I'm with you skate, I'm still good friends with a guy I've been friends with for years, I asked him out once or twice, we had a FWB period etc. He puts kisses on messages to me, comments on my FB and vice versa. There's nothing "going on"

TheStoic · 22/08/2015 09:44

The OP needs to trust her gut. I think telling her that because this wasn't your experience it's probably not HER experience is ridiculous.

And a bit gaslight-y.

YonicScrewdriver · 22/08/2015 09:48

No, it's not gas lighting. How rude.

I suggested upthread she talk again to her partner. Others have given their experience, I don't see you berating them because theirs turned out badly not well.

I'm out. Good luck OP.

TheStoic · 22/08/2015 09:52

I'm not 'berating' anyone.

However, things like 'it's just facebook' 'I put kisses on lots of my emails, nothing's going on' etc is exactly what her partner will be saying too.

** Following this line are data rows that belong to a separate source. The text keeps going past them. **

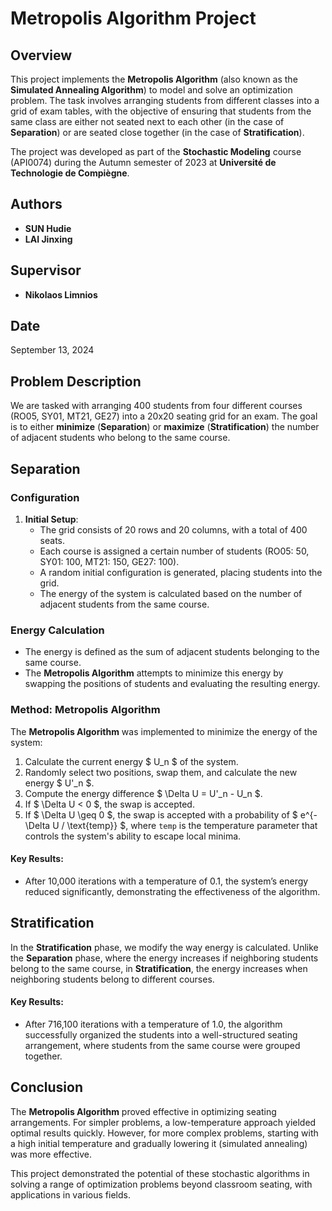 # Metropolis Algorithm Project

## Overview
This project implements the **Metropolis Algorithm** (also known as the **Simulated Annealing Algorithm**) to model and solve an optimization problem. The task involves arranging students from different classes into a grid of exam tables, with the objective of ensuring that students from the same class are either not seated next to each other (in the case of **Separation**) or are seated close together (in the case of **Stratification**).

The project was developed as part of the **Stochastic Modeling** course (API0074) during the Autumn semester of 2023 at **Université de Technologie de Compiègne**.

## Authors
- **SUN Hudie**
- **LAI Jinxing**

## Supervisor
- **Nikolaos Limnios**

## Date
September 13, 2024

## Problem Description
We are tasked with arranging 400 students from four different courses (RO05, SY01, MT21, GE27) into a 20x20 seating grid for an exam. The goal is to either **minimize** (**Separation**) or **maximize** (**Stratification**) the number of adjacent students who belong to the same course.

## Separation

### Configuration
1. **Initial Setup**:
   - The grid consists of 20 rows and 20 columns, with a total of 400 seats.
   - Each course is assigned a certain number of students (RO05: 50, SY01: 100, MT21: 150, GE27: 100).
   - A random initial configuration is generated, placing students into the grid.
   - The energy of the system is calculated based on the number of adjacent students from the same course.

### Energy Calculation
- The energy is defined as the sum of adjacent students belonging to the same course.
- The **Metropolis Algorithm** attempts to minimize this energy by swapping the positions of students and evaluating the resulting energy.

### Method: Metropolis Algorithm
The **Metropolis Algorithm** was implemented to minimize the energy of the system:
1. Calculate the current energy $ U_n $ of the system.
2. Randomly select two positions, swap them, and calculate the new energy $ U'_n $.
3. Compute the energy difference $ \Delta U = U'_n - U_n $.
4. If $ \Delta U < 0 $, the swap is accepted.
5. If $ \Delta U \geq 0 $, the swap is accepted with a probability of $ e^{-\Delta U / \text{temp}} $, where `temp` is the temperature parameter that controls the system's ability to escape local minima.

#### Key Results:
- After 10,000 iterations with a temperature of 0.1, the system’s energy reduced significantly, demonstrating the effectiveness of the algorithm.

## Stratification

In the **Stratification** phase, we modify the way energy is calculated. Unlike the **Separation** phase, where the energy increases if neighboring students belong to the same course, in **Stratification**, the energy increases when neighboring students belong to different courses.

#### Key Results:
- After 716,100 iterations with a temperature of 1.0, the algorithm successfully organized the students into a well-structured seating arrangement, where students from the same course were grouped together.

## Conclusion
The **Metropolis Algorithm** proved effective in optimizing seating arrangements. For simpler problems, a low-temperature approach yielded optimal results quickly. However, for more complex problems, starting with a high initial temperature and gradually lowering it (simulated annealing) was more effective.

This project demonstrated the potential of these stochastic algorithms in solving a range of optimization problems beyond classroom seating, with applications in various fields.

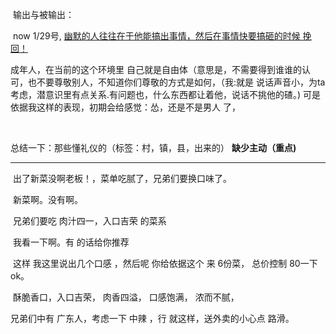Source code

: ​    输出与被输出：

​    now 1/29号,    [幽默的人往往在于他能搞出事情，然后在事情快要搞砸的时候 挽回！]()

  

成年人，在当前的这个环境里 自己就是自由体（意思是，不需要得到谁谁的认可，也不要尊敬别人，不知道你们尊敬的方式是如何，（我:就是 说话声音小，为ta考虑，潜意识里有点关系.有问题也，什么东西都让着他，说话不挑他的碴。)  可是 依据我这样的表现，初期会给感觉：怂，还是不是男人 了，  

​    

总结一下：那些懂礼仪的（标签：村，镇，县，出来的）  **缺少主动（重点)**

****

   

​    出了新菜没啊老板！，菜单吃腻了，兄弟们要换口味了。

​    新菜啊。没有啊。

​    兄弟们要吃  肉汁四一，入口吉荣 的菜系

​    我看一下啊。有 的话给你推荐

​    这样 我这里说出几个口感 ，然后呢  你给依据这个  来  6份菜， 总价控制 80一下  ok。

​    酥脆香口，入口吉荣， 肉香四溢， 口感饱满， 浓而不腻，

   兄弟们中有 广东人，考虑一下  中辣 ，行 就这样，送外卖的小心点 路滑。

Whether it is innocent or not.

I don't think it's EVER helpful to suggest a woman disregards her instincts.

AyeAmarok · 22/08/2015 10:02

Yes but kisses and FB messages from this woman or not (which may mean she wants him, but may mean they're just friends) aren't the point.

It's what the OP's dp does with it that matters. She either trusts him, or not. He's either trustworthy, or he's not. He's either going to cross the boundaries, or he won't. Whether or not this woman puts kisses on messages is not going to change a trustworthy, faithful guy into a cheat.

TheStoic · 22/08/2015 10:05

I agree, AyeAmarok

KinsyWinsy · 22/08/2015 10:07

Skate, how very lovely for you and your friends.

Unfortunately applying your own experience to everyone else's is utter bollocks.

Assuming everyone has decent motives is utter bollocks.

Assuming everyone is in the same place as you is also bollocks.

Why would anyone put loads of kisses on missives sent to friends anyway?

KinsyWinsy · 22/08/2015 10:08

And dismissing the op's concerns because YOU are just fine is bollocks too.

WyrdByrd · 22/08/2015 10:12

I think you suggest that you both go to see her, after all that's what couples do isn't it? Introduce their partner to their friends/acquaintances?

If he's reluctant that tells you all you need to know.

LosingTheWillToSkate · 22/08/2015 10:55

I said it because in all honesty I'd be almightily fucked off if my DH started saying I couldn't be friends with someone I briefly fancied a million years ago, let alone someone who liked me.

I have friends who like me in that way. It's no big deal because I have boundaries and my DH has no reason to not trust me.

There's nothing the OP posted that sounds in any way dodgy to me at all. Actually inferring that because you're in a relationship with someone it means you should be involved in every modicum of their lives is controlling and possessive.

0dfod · 22/08/2015 11:10

This reply has been deleted

Message withdrawn at poster's request.

differentnameforthis · 22/08/2015 12:06

She will only push boundaries while he allows her to do so. He needs to tell her that this level of communication is no longer appropriate given his relationship with you.

Dadof2wo · 22/08/2015 18:42

If the other woman doesnt understand the boundaries, which is pretty obvious, how the hell can the husband remain "friends" with her?
I cant imagine being friends with somebody who i know cant control their feelings, meaning everything you say or do gets twisted in their mind.

IrianofWay · 22/08/2015 18:44

Her boundaries are irrelevant as long as his boundaries are strong.

chickenfuckingpox · 22/08/2015 18:55

his work colleague has warned him he is stringing her along i would see that as a warning assuming the colleague has known him for longer than you? he can see the obvious

you can a, ignore it and trust your partner

b, deal with it by talking with him about boundaries explain you trust him but you don't feel she has got the message about him being unavailable

its perfectly fine for men and women to be friends as long as you are both in the same place for her to want more and him to encourage contact 1-1 contact is unfair on her its giving her hope and that should be off the table

TheFunk · 25/08/2015 18:22

Thanks for the responses, gave me a lot to think about.